The offer, supervised by Dresdner Corporate Services, would have exchanged 2003 bonds for 2006 bonds. It was amended three times and extended five times, including a last ditch May 6 offer that would have used receipts from asset sales to pay bondholders in full and eliminate its debt.
“We were frustrated that some 2003 bondholders turned down the offer which would have paid them in full,” said TMM’s chairman and CEO Jose Serrano Segovia in an earnings conference call. “These few investors upset the process even as we have made numerous good faith proposals.”
After the unsuccessful offer, TMM on May 15 defaulted on $177 million in interest and principal on maturing bonds, and missed the interest payment on $200 million of bonds that mature in 2006. That pushed its debt rating further into junk category.
TMM then received a temporary court ruling that will protect it from creditors until the court hands down a final ruling on a TMM request for a minimum one-year “grace period.” In that time, bondholders would be prevented from forcing TMM into bankruptcy.
“We continue however, to be serious about meeting all of our obligations, and the court order is not a way for us to avoid those obligations, but is merely an effort to provide us with the time we need to reassess our options and remedies,” Serrano said.
Meanwhile, TMM continues to sell assets to raise cash and bail itself out of its debt mire.
TMM announced April 22 a deal with Kansas City Southern that will give Grupo TMM $200 million in cash and 18 million shares of Kansas City Southern common stock in exchange for 51% of Grupo Transportacion Ferroviaria Mexicana SA (TFM), Mexico’s busiest rail line. TMM could also receive an additional cash payment of up to $180 million if a tax dispute with the Mexican government is resolved.

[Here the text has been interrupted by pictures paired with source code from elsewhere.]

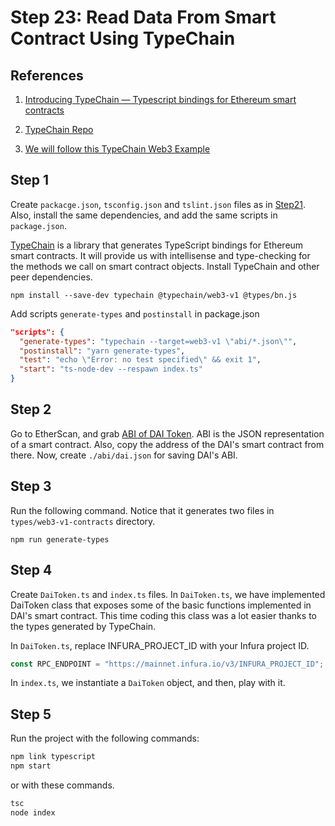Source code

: # Step 23: Read Data From Smart Contract Using TypeChain

## References

1.  [Introducing TypeChain — Typescript bindings for Ethereum smart contracts](https://blog.neufund.org/introducing-typechain-typescript-bindings-for-ethereum-smart-contracts-839fc2becf22)

2.  [TypeChain Repo](https://github.com/ethereum-ts/TypeChain)

3.  [We will follow this TypeChain Web3 Example](https://github.com/ethereum-ts/TypeChain/tree/master/examples/web3-v1)

## Step 1

Create `packacge.json`, `tsconfig.json` and `tslint.json` files as in [Step21](../step21_web3_node_getbalance). Also, install the same dependencies, and add the same scripts in `package.json`.

[TypeChain](https://github.com/ethereum-ts/TypeChain) is a library that generates TypeScript bindings for Ethereum smart contracts. It will provide us with intellisense and type-checking for the methods we call on smart contract objects. Install TypeChain and other peer dependencies.

```
npm install --save-dev typechain @typechain/web3-v1 @types/bn.js
```

Add scripts `generate-types` and `postinstall` in package.json

```json
"scripts": {
  "generate-types": "typechain --target=web3-v1 \"abi/*.json\"",
  "postinstall": "yarn generate-types",
  "test": "echo \"Error: no test specified\" && exit 1",
  "start": "ts-node-dev --respawn index.ts"
}
```

## Step 2

Go to EtherScan, and grab [ABI of DAI Token](https://etherscan.io/address/0x6b175474e89094c44da98b954eedeac495271d0f#code). ABI is the JSON representation of a smart contract. Also, copy the address of the DAI's smart contract from there. Now, create `./abi/dai.json` for saving DAI's ABI.

## Step 3

Run the following command. Notice that it generates two files in `types/web3-v1-contracts` directory.

```
npm run generate-types
```

## Step 4

Create `DaiToken.ts` and `index.ts` files. In `DaiToken.ts`, we have implemented DaiToken class that exposes some of the basic functions implemented in DAI's smart contract. This time coding this class was a lot easier thanks to the types generated by TypeChain.

In `DaiToken.ts`, replace INFURA_PROJECT_ID with your Infura project ID.

```ts
const RPC_ENDPOINT = "https://mainnet.infura.io/v3/INFURA_PROJECT_ID";
```

In `index.ts`, we instantiate a `DaiToken` object, and then, play with it.

## Step 5

Run the project with the following commands:

```bash
npm link typescript
npm start
```

or with these commands.

```bash
tsc
node index
```
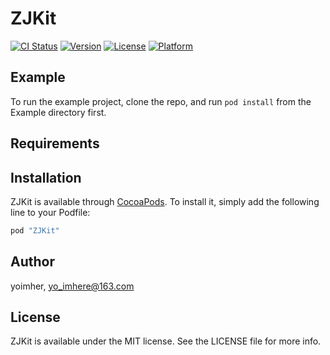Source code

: # ZJKit

[![CI Status](http://img.shields.io/travis/yuzhijie/ZJKit.svg?style=flat)](https://travis-ci.org/yuzhijie/ZJKit)
[![Version](https://img.shields.io/cocoapods/v/ZJKit.svg?style=flat)](http://cocoapods.org/pods/ZJKit)
[![License](https://img.shields.io/cocoapods/l/ZJKit.svg?style=flat)](http://cocoapods.org/pods/ZJKit)
[![Platform](https://img.shields.io/cocoapods/p/ZJKit.svg?style=flat)](http://cocoapods.org/pods/ZJKit)

## Example

To run the example project, clone the repo, and run `pod install` from the Example directory first.

## Requirements

## Installation

ZJKit is available through [CocoaPods](http://cocoapods.org). To install
it, simply add the following line to your Podfile:

```ruby
pod "ZJKit"
```

## Author

yoimher, yo_imhere@163.com

## License

ZJKit is available under the MIT license. See the LICENSE file for more info.
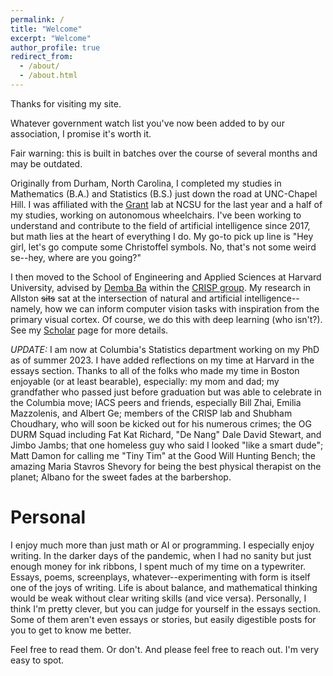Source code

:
 ```yaml
---
permalink: /
title: "Welcome"
excerpt: "Welcome"
author_profile: true
redirect_from: 
  - /about/
  - /about.html
---
```


Thanks for visiting my site. 

Whatever government watch list you've now been added to by our association, I promise it's worth it. 

Fair warning: this is built in batches over the course of several months and may be outdated. 

Originally from Durham, North Carolina, I completed my studies in Mathematics (B.A.) and Statistics (B.S.) just down the road at UNC-Chapel Hill. I was affiliated with the [Grant](https://ece.ncsu.edu/people/egrant/) lab at NCSU for the last year and a half of my studies, working on autonomous wheelchairs. I've been working to understand and contribute to the field of artificial intelligence since 2017, but math lies at the heart of everything I do. My go-to pick up line is "Hey girl, let's go compute some Christoffel symbols. No, that's not some weird se--hey, where are you going?"

I then moved to the School of Engineering and Applied Sciences at Harvard University, advised by [Demba Ba](https://www.seas.harvard.edu/person/demba-ba) within the [CRISP group](https://crisp.seas.harvard.edu/). My research in Allston ~~sits~~ sat at the intersection of natural and artificial intelligence--namely, how we can inform computer vision tasks with inspiration from the primary visual cortex. Of course, we do this with deep learning (who isn't?). See my [Scholar](https://scholar.google.com/citations?user=wFocmRkAAAAJ&hl=en&oi=ao) page for more details. 

*UPDATE:* I am now at Columbia's Statistics department working on my PhD as of summer 2023. I have added reflections on my time at Harvard in the essays section. Thanks to all of the folks who made my time in Boston enjoyable (or at least bearable), especially: my mom and dad; my grandfather who passed just before graduation but was able to celebrate in the Columbia move; IACS peers and friends, especially Bill Zhai, Emilia Mazzolenis, and Albert Ge; members of the CRISP lab and Shubham Choudhary, who will soon be kicked out for his numerous crimes; the OG DURM Squad including Fat Kat Richard, "De Nang" Dale David Stewart, and Jimbo Jambs; that one homeless guy who said I looked "like a smart dude"; Matt Damon for calling me "Tiny Tim" at the Good Will Hunting Bench; the amazing Maria Stavros Shevory for being the best physical therapist on the planet; Albano for the sweet fades at the barbershop. 

Personal
=========

I enjoy much more than just math or AI or programming. I especially enjoy writing. In the darker days of the pandemic, when I had no sanity but just enough money for ink ribbons, I spent much of my time on a typewriter. Essays, poems, screenplays, whatever--experimenting with form is itself one of the joys of writing. Life is about balance, and mathematical thinking would be weak without clear writing skills (and vice versa). Personally, I think I'm pretty clever, but you can judge for yourself in the essays section. Some of them aren't even essays or stories, but easily digestible posts for you to get to know me better. 

Feel free to read them. Or don't. And please feel free to reach out. I'm very easy to spot. 





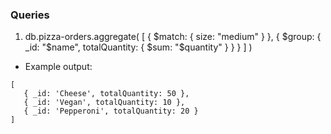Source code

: ### Queries

1. db.pizza-orders.aggregate( [ 
   {
      $match: { size: "medium" }
   },
   {
      $group: { _id: "$name", totalQuantity: { $sum: "$quantity" } }
   }
] )

- Example output:

```
[
   { _id: 'Cheese', totalQuantity: 50 },
   { _id: 'Vegan', totalQuantity: 10 },
   { _id: 'Pepperoni', totalQuantity: 20 }
]
```
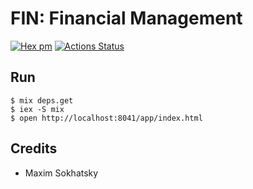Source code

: FIN: Financial Management
=========================

[![Hex pm](http://img.shields.io/hexpm/v/fin.svg?style=flat)](https://hex.pm/packages/fin)
[![Actions Status](https://github.com/erpuno/fin/workflows/mix/badge.svg)](https://github.com/erpuno/fin/actions)

Run
---

```
$ mix deps.get
$ iex -S mix
$ open http://localhost:8041/app/index.html
```

Credits
-------

* Maxim Sokhatsky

The combined TFM, Kansas City Southern and the Texas Mexican Railway Co. would form Nafta Rail, a tri-national rail network serving trading partners Mexico, the U.S. and Canada. J.P. Morgan Chase & Co. advised TMM on the transaction, which still requires approval from several Mexican and U.S. agencies.
TMM spokesman Luis Carvillo said that TMM has already received verbal approval from the Mexican Foreign Investment Commission for the transaction.
And May 14, it announced the sale of its 51% interest in the TMM Ports and Terminals division to an affiliate of its current partner in the division, SSA Mexico for $114 million.
Once TMM is stripped of its rail and port assets, little will remain of the company, said Ismael Capistran, director of analysis with brokerage house Valmex in Mexico City. “The company will have almost nothing left,” he said. “They will have some maritime operations and some logistics and trucking operations, but little else in terms of assets.”